Irmãos e irmãs, bom dia!

Quando se trata do Evangelho e da missão de evangelizar, Paulo se entusiasma, enlouquece. Ele parece não ver nada além desta missão que o Senhor lhe confiou. Tudo nele é dedicado a este anúncio, e ele não tem outro interesse senão o Evangelho. É o amor de Paulo, o interesse de Paulo, o trabalho de Paulo: anunciar. Chega mesmo a dizer: «Cristo não me enviou para batizar, mas para anunciar o Evangelho» ( 1 Cor 1, 17 ). Paulo interpreta toda a sua existência como um apelo a evangelizar, a dar a conhecer a mensagem de Cristo, a dar a conhecer o Evangelho: «Ai de mim - diz ele - se não anunciar o Evangelho» ( 1 Cor.9,16). E escrevendo aos cristãos de Roma, apresenta-se simplesmente assim: «Paulo, servo de Cristo Jesus, apóstolo por chamada, eleito para anunciar o Evangelho de Deus» ( Rm 1, 1). Esta é a sua vocação. Em suma, a sua consciência é que foi "separado" para levar o Evangelho a todos e nada pode fazer senão dedicar-se com todas as suas forças a esta missão.

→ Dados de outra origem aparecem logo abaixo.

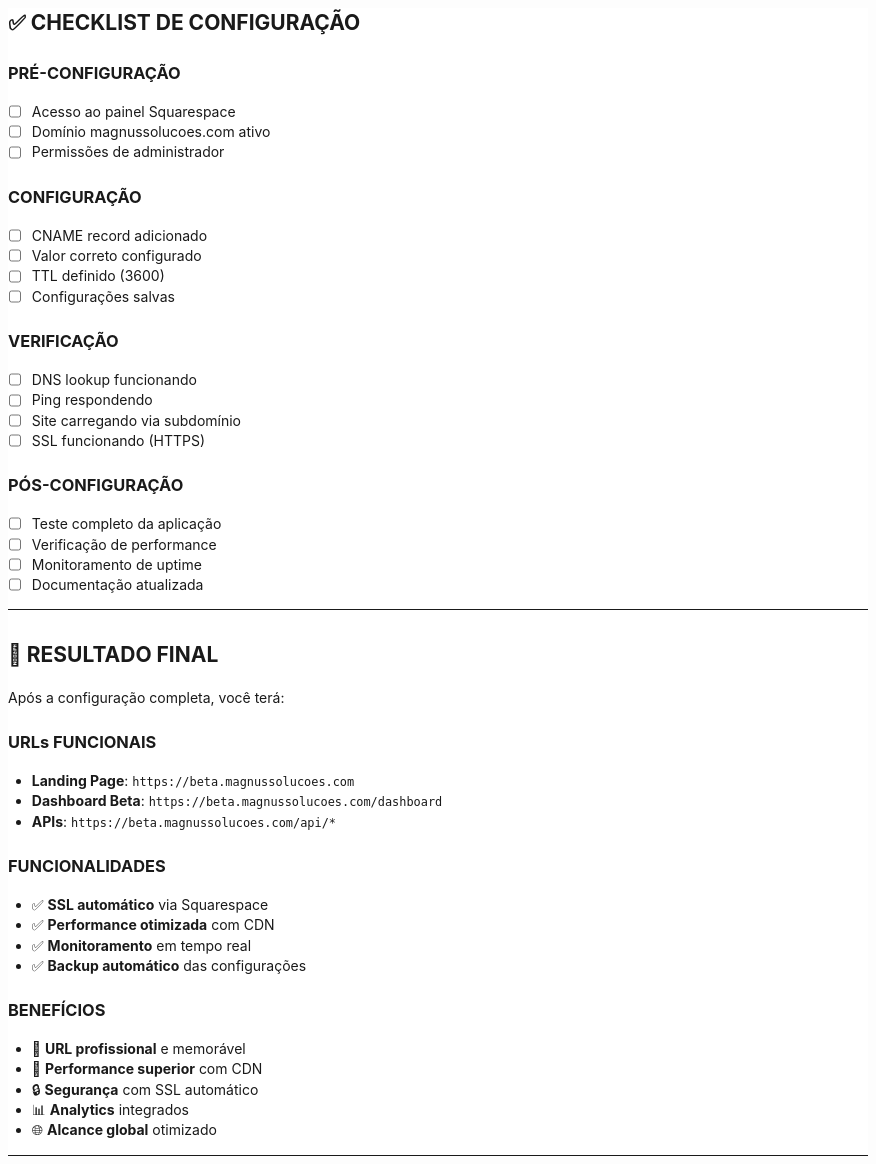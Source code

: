 
## ✅ **CHECKLIST DE CONFIGURAÇÃO**

### **PRÉ-CONFIGURAÇÃO**
- [ ] Acesso ao painel Squarespace
- [ ] Domínio magnussolucoes.com ativo
- [ ] Permissões de administrador

### **CONFIGURAÇÃO**
- [ ] CNAME record adicionado
- [ ] Valor correto configurado
- [ ] TTL definido (3600)
- [ ] Configurações salvas

### **VERIFICAÇÃO**
- [ ] DNS lookup funcionando
- [ ] Ping respondendo
- [ ] Site carregando via subdomínio
- [ ] SSL funcionando (HTTPS)

### **PÓS-CONFIGURAÇÃO**
- [ ] Teste completo da aplicação
- [ ] Verificação de performance
- [ ] Monitoramento de uptime
- [ ] Documentação atualizada

---

## 🎯 **RESULTADO FINAL**

Após a configuração completa, você terá:

### **URLs FUNCIONAIS**
- **Landing Page**: `https://beta.magnussolucoes.com`
- **Dashboard Beta**: `https://beta.magnussolucoes.com/dashboard`
- **APIs**: `https://beta.magnussolucoes.com/api/*`

### **FUNCIONALIDADES**
- ✅ **SSL automático** via Squarespace
- ✅ **Performance otimizada** com CDN
- ✅ **Monitoramento** em tempo real
- ✅ **Backup automático** das configurações

### **BENEFÍCIOS**
- 🎯 **URL profissional** e memorável
- 🚀 **Performance superior** com CDN
- 🔒 **Segurança** com SSL automático
- 📊 **Analytics** integrados
- 🌐 **Alcance global** otimizado

---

Compreendemos, pois, a tristeza, o desapontamento e até a amarga ironia do Apóstolo para com os Gálatas, que a seus olhos está a trilhar um caminho errado, que os conduzirá a um ponto sem volta: eles seguiram o caminho errado. O eixo em torno do qual tudo gira é o Evangelho . Paulo não pensa nos “quatro evangelhos”, como é espontâneo para nós. Na verdade, enquanto ele envia esta Carta, nenhum dos quatro Evangelhos ainda foi escrito. Para ele, o Evangelho é o que prega, o que se chama kerygma , ou seja, o anúncio. E qual anúncio? Da morte e ressurreição de Jesus como fonte de salvação. Um Evangelho que se expressa com quatro verbos: "Cristo morreu pelos nossos pecados segundo as Escrituras, foi sepultado ,ele ressuscitou no terceiro dia de acordo com as Escrituras e apareceu a Cefas ”( 1 Cor 15 : 3-5). Este é o anúncio de Paulo, o anúncio que nos dá vida a todos. Este Evangelho é o cumprimento de promessas e é a salvação oferecida a todos os homens. Quem o acolhe reconcilia-se com Deus, é acolhido como verdadeiro filho e recebe a vida eterna por herança.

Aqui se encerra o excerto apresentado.